とくにグラブへの執着はおぞましいものがあるようで、いろんな人を引かせてきました。大学時代に某大手スポーツメーカーの入社試験を受け、「目隠しでもグラブ革の種類を当てられます」という特技を披露した時もそうでした(その後、なぜかその会社との縁は結ばれませんでした)。
今は会社員生活の傍ら、SNSでグラブ情報や私見を発信しています。本職のグラブメーカーの方から「意見交換をしたい」とコンタクトをいただく光栄な出来事も多く、幸せなグラブ・ライフを送っています。
なぜ私がグラブに魅せられるのか。それは革の質感が好きだからでも、匂いが好きだからでも、なまめかしい形状が好きだからでもありません。グラブを見れば、持ち主の人間性がすべてわかるからです。『グラブは人なり』なのです。
「やべぇヤツのコラムをクリックしちゃったな」とお思いの方は、もう少し我慢してください。たとえば坂本勇人選手のグラブをご存知でしょうか。

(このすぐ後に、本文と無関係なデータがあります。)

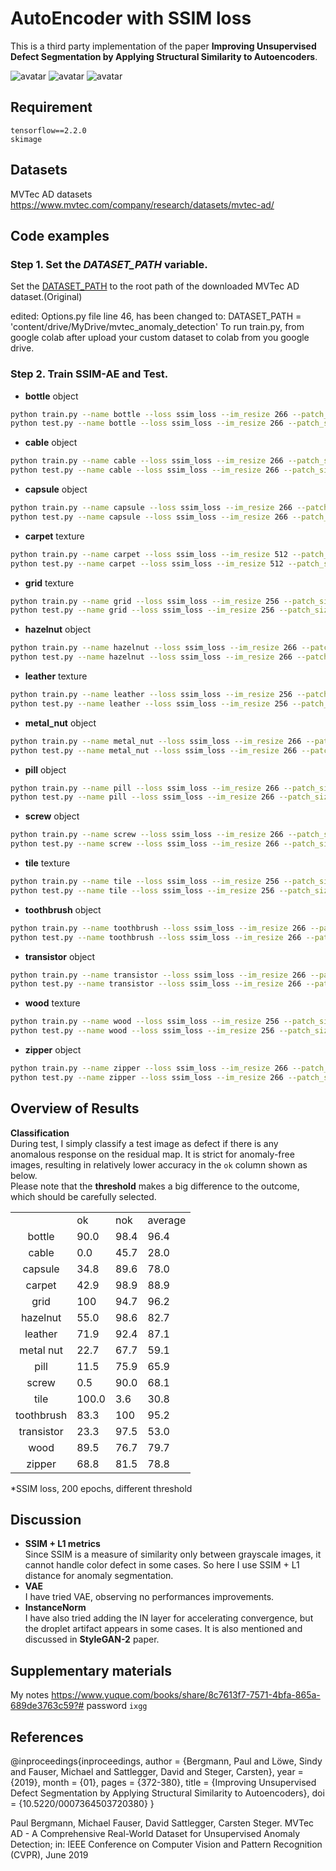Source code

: # AutoEncoder with SSIM loss

This is a third party implementation of the paper **Improving Unsupervised Defect Segmentation by Applying Structural Similarity to Autoencoders**.<br>


![avatar](./image/bent_000_origin.png) ![avatar](./image/bent_000_rec.png) ![avatar](./image/bent_000_visual.png)


## Requirement
`tensorflow==2.2.0` <br>
`skimage` <br>

## Datasets
MVTec AD datasets https://www.mvtec.com/company/research/datasets/mvtec-ad/

## Code examples

### Step 1. Set the *DATASET_PATH* variable.

Set the [DATASET_PATH](options.py#L046) to the root path of the downloaded MVTec AD dataset.(Original)

edited:
Options.py file line 46, has been changed to:
DATASET_PATH = 'content/drive/MyDrive/mvtec_anomaly_detection'
To run train.py, from google colab after upload your custom dataset to colab from you google drive.


### Step 2. Train **SSIM-AE** and Test.

- **bottle** object
```bash
python train.py --name bottle --loss ssim_loss --im_resize 266 --patch_size 256 --z_dim 500 --do_aug --p_rotate 0.
python test.py --name bottle --loss ssim_loss --im_resize 266 --patch_size 256 --z_dim 500 --bg_mask W
```
- **cable** object
```bash
python train.py --name cable --loss ssim_loss --im_resize 266 --patch_size 256 --z_dim 500 --do_aug --p_rotate 0. --p_horizonal_flip 0. --p_vertical_flip 0.
python test.py --name cable --loss ssim_loss --im_resize 266 --patch_size 256 --z_dim 500
``` 
- **capsule** object
```bash
python train.py --name capsule --loss ssim_loss --im_resize 266 --patch_size 256 --z_dim 500 --do_aug --p_rotate 0. --p_horizonal_flip 0. --p_vertical_flip 0.
python test.py --name capsule --loss ssim_loss --im_resize 266 --patch_size 256 --z_dim 500 --bg_mask W
```
- **carpet** texture
```bash
python train.py --name carpet --loss ssim_loss --im_resize 512 --patch_size 128 --z_dim 100 --do_aug --rotate_angle_vari 10
python test.py --name carpet --loss ssim_loss --im_resize 512 --patch_size 128 --z_dim 100
```
- **grid** texture
```bash
python train.py --name grid --loss ssim_loss --im_resize 256 --patch_size 128 --z_dim 100 --grayscale --do_aug 
python test.py --name grid --loss ssim_loss --im_resize 256 --patch_size 128 --z_dim 100 --grayscale
```
- **hazelnut** object
```bash
python train.py --name hazelnut --loss ssim_loss --im_resize 266 --patch_size 256 --z_dim 500 --do_aug --p_rotate_crop 0.
python test.py --name hazelnut --loss ssim_loss --im_resize 266 --patch_size 256 --z_dim 500 --bg_mask B 
```
- **leather** texture
```bash
python train.py --name leather --loss ssim_loss --im_resize 256 --patch_size 128 --z_dim 100 --do_aug
python test.py --name leather --loss ssim_loss --im_resize 256 --patch_size 128 --z_dim 100
```
- **metal_nut** object
```bash
python train.py --name metal_nut --loss ssim_loss --im_resize 266 --patch_size 256 --z_dim 500 --do_aug --p_rotate_crop 0. --p_horizonal_flip 0. --p_vertical_flip 0.
python test.py --name metal_nut --loss ssim_loss --im_resize 266 --patch_size 256 --z_dim 500 --bg_mask B 
```
- **pill** object
```bash
python train.py --name pill --loss ssim_loss --im_resize 266 --patch_size 256 --z_dim 500 --do_aug --p_rotate 0. --p_horizonal_flip 0. --p_vertical_flip 0.
python test.py --name pill --loss ssim_loss --im_resize 266 --patch_size 256 --z_dim 500 --bg_mask B
```
- **screw** object
```bash
python train.py --name screw --loss ssim_loss --im_resize 266 --patch_size 256 --z_dim 500 --grayscale --do_aug --p_rotate 0.
python test.py --name screw --loss ssim_loss --im_resize 266 --patch_size 256 --z_dim 500 --grayscale --bg_mask W
```
- **tile** texture
```bash
python train.py --name tile --loss ssim_loss --im_resize 256 --patch_size 128 --z_dim 100 --do_aug
python test.py --name tile --loss ssim_loss --im_resize 256 --patch_size 128 --z_dim 100
```
- **toothbrush** object
```bash
python train.py --name toothbrush --loss ssim_loss --im_resize 266 --patch_size 256 --z_dim 500 --do_aug --p_rotate 0. --p_vertical_flip 0.
python test.py --name toothbrush --loss ssim_loss --im_resize 266 --patch_size 256 --z_dim 500
```
- **transistor** object
```bash
python train.py --name transistor --loss ssim_loss --im_resize 266 --patch_size 256 --z_dim 500 --do_aug --p_rotate 0. --p_vertical_flip 0.
python test.py --name transistor --loss ssim_loss --im_resize 266 --patch_size 256 --z_dim 500 
```
- **wood** texture
```bash
python train.py --name wood --loss ssim_loss --im_resize 256 --patch_size 128 --z_dim 100 --do_aug --rotate_angle_vari 15
python test.py --name wood --loss ssim_loss --im_resize 256 --patch_size 128 --z_dim 100 
```
- **zipper** object
```bash
python train.py --name zipper --loss ssim_loss --im_resize 266 --patch_size 256 --z_dim 500 --grayscale --do_aug --p_rotate 0.
python test.py --name zipper --loss ssim_loss --im_resize 266 --patch_size 256 --z_dim 500 --grayscale 
```

## Overview of Results

**Classification**  
During test, I simply classify a test image as defect if there is any anomalous response on the residual map. It is strict for anomaly-free images, resulting in relatively lower accuracy in the `ok` column shown as below.<br>
Please note that the **threshold** makes a big difference to the outcome, which should be carefully selected.
<table>
<tbody>
<tr class="odd">
<td style="text-align: left;"></td>
<td style="text-align: left;">ok</td>
<td style="text-align: left;">nok</td>
<td style="text-align: left;">average</td>
</tr>
<tr class="even">
<td style="text-align: center;">bottle <span class="citation" data-cites="bottle"></span></td>
<td style="text-align: left;">90.0</td>
<td style="text-align: left;">98.4</td>
<td style="text-align: left;">96.4</td>
</tr>
<tr class="odd">
<td style="text-align: center;">cable <span class="citation" data-cites="cable"></span></td>
<td style="text-align: left;">0.0</td>
<td style="text-align: left;">45.7</td>
<td style="text-align: left;">28.0</td>
</tr>
<tr class="even">
<td style="text-align: center;">capsule <span class="citation" data-cites="capsule"></span></td>
<td style="text-align: left;">34.8</td>
<td style="text-align: left;">89.6</td>
<td style="text-align: left;">78.0</td>
</tr>
<tr class="odd">
<td style="text-align: center;">carpet <span class="citation" data-cites="carpet"></span></td>
<td style="text-align: left;">42.9</td>
<td style="text-align: left;">98.9</td>
<td style="text-align: left;">88.9</td>
</tr>
<tr class="even">
<td style="text-align: center;">grid <span class="citation" data-cites="grid"></span></td>
<td style="text-align: left;">100</td>
<td style="text-align: left;">94.7</td>
<td style="text-align: left;">96.2</td>
</tr>
<tr class="odd">
<td style="text-align: center;">hazelnut <span class="citation" data-cites="hazelnut"></span></td>
<td style="text-align: left;">55.0</td>
<td style="text-align: left;">98.6</td>
<td style="text-align: left;">82.7</td>
</tr>
<tr class="even">
<td style="text-align: center;">leather <span class="citation" data-cites="leather"></span></td>
<td style="text-align: left;">71.9</td>
<td style="text-align: left;">92.4</td>
<td style="text-align: left;">87.1</td>
</tr>
<tr class="odd">
<td style="text-align: center;">metal nut <span class="citation" data-cites="metal nut"></span></td>
<td style="text-align: left;">22.7</td>
<td style="text-align: left;">67.7</td>
<td style="text-align: left;">59.1</td>
</tr>
<tr class="even">
<td style="text-align: center;">pill <span class="citation" data-cites="pill"></span></td>
<td style="text-align: left;">11.5</td>
<td style="text-align: left;">75.9</td>
<td style="text-align: left;">65.9</td>
</tr>
<tr class="odd">
<td style="text-align: center;">screw <span class="citation" data-cites="screw"></span></td>
<td style="text-align: left;">0.5</td>
<td style="text-align: left;">90.0</td>
<td style="text-align: left;">68.1</td>
</tr>
<tr class="even">
<td style="text-align: center;">tile <span class="citation" data-cites="tile"></span></td>
<td style="text-align: left;">100.0</td>
<td style="text-align: left;">3.6</td>
<td style="text-align: left;">30.8</td>
</tr>
<tr class="odd">
<td style="text-align: center;">toothbrush <span class="citation" data-cites="toothbrush"></span></td>
<td style="text-align: left;">83.3</td>
<td style="text-align: left;">100</td>
<td style="text-align: left;">95.2</td>
</tr>
<tr class="even">
<td style="text-align: center;">transistor <span class="citation" data-cites="transistor"></span></td>
<td style="text-align: left;">23.3</td>
<td style="text-align: left;">97.5</td>
<td style="text-align: left;">53.0</td>
</tr>
<tr class="odd">
<td style="text-align: center;">wood <span class="citation" data-cites="wood"></span></td>
<td style="text-align: left;">89.5</td>
<td style="text-align: left;">76.7</td>
<td style="text-align: left;">79.7</td>
</tr>
<tr class="even">
<td style="text-align: center;">zipper <span class="citation" data-cites="zipper"></span></td>
<td style="text-align: left;">68.8</td>
<td style="text-align: left;">81.5</td>
<td style="text-align: left;">78.8</td>
</tr>
</tbody>
</table>
*SSIM loss, 200 epochs, different threshold

## Discussion
- **SSIM + L1 metrics**<br>
Since SSIM is a measure of similarity only between grayscale images, it cannot handle color defect in some cases. So here I use SSIM + L1 distance for anomaly segmentation.
- **VAE**<br>
I have tried VAE, observing no performances improvements.
- **InstanceNorm**<br>
I have also tried adding the IN layer for accelerating convergence, but the droplet artifact appears in some cases. It is also mentioned and discussed in **StyleGAN-2** paper. 

## Supplementary materials
My notes https://www.yuque.com/books/share/8c7613f7-7571-4bfa-865a-689de3763c59?#
password `ixgg`

## References
@inproceedings{inproceedings,
author = {Bergmann, Paul and Löwe, Sindy and Fauser, Michael and Sattlegger, David and Steger, Carsten},
year = {2019},
month = {01},
pages = {372-380},
title = {Improving Unsupervised Defect Segmentation by Applying Structural Similarity to Autoencoders},
doi = {10.5220/0007364503720380}
}

Paul Bergmann, Michael Fauser, David Sattlegger, Carsten Steger. MVTec AD - A Comprehensive Real-World Dataset for Unsupervised Anomaly Detection; in: IEEE Conference on Computer Vision and Pattern Recognition (CVPR), June 2019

グラブに自分を合わせるのか、自分にグラブを合わせるのか
坂本選手は試合専用のグラブを6~7年も使い続けています。名手・井端弘和さんのグラブが元になっており、多くの内野手にとって捕りやすい万人受けする形状です。
1年単位でグラブを替える選手が多いなか、坂本選手の物持ちのよさは異彩を放っています。しかも、打球を処理する機会が多く、消耗の激しいショートというポジションにもかかわらずです。時には冷蔵庫に入れ、グラブ表面の強度を保って使い続けているそうです。
この事実は、坂本選手の正確な捕球技術を物語っています。捕球する場所が散らばれば、グラブの消耗も早くなります。坂本選手のグラブが長持ちするということは、それだけ正確なポイントで捕球できている証拠です。
そして、坂本選手がこれだけ長く使い続けるということは、今のグラブとの相性が抜群にいいということ。一口にグラブといっても、さまざまな種類があります。自分の手の形やプレースタイルに合ったグラブを選択できなければ、安定したパフォーマンスは望めません。
あるセ・リーグの野手など、毎年コロコロとグラブを変えることがプレーの不安定さにつながっているように思えてなりません。自分に合ったグラブを見つけたい強い意志はあるものの、周囲からのアドバイスに翻弄されて迷走しているのではないでしょうか。
グラブを長持ちさせるメンテナンスと、グラブを育てる感覚。この2つの条件が揃わない限り、自分に合ったグラブを見つけることは困難です。グラブに自分を合わせるのか、自分にグラブを合わせるのか。そのマッチングは野球人生を左右します。
つまり、プロ野球選手にとってグラブ選びとは、生涯を捧げる伴侶を探すのと同じくらい大切なことです。坂本選手は「これだ!」と思えるパートナーと出会い、厳しい競争社会を伴走しています。坂本選手にチャラついたイメージを抱くファンもいるかもしれませんが、私は坂本選手に「一途さ」を感じずにはいられません。
多くのプロ野球選手はメーカーとアドバイザリー契約を結び、用具提供を受けています。そのため、グラブへのこだわりがなく、メーカーに言われるがまま消費している選手も珍しくありません。でも、そんな「政略結婚」みたいな関係では、グラブとの濃密な関係や確かな技術が生まれるはずがありません。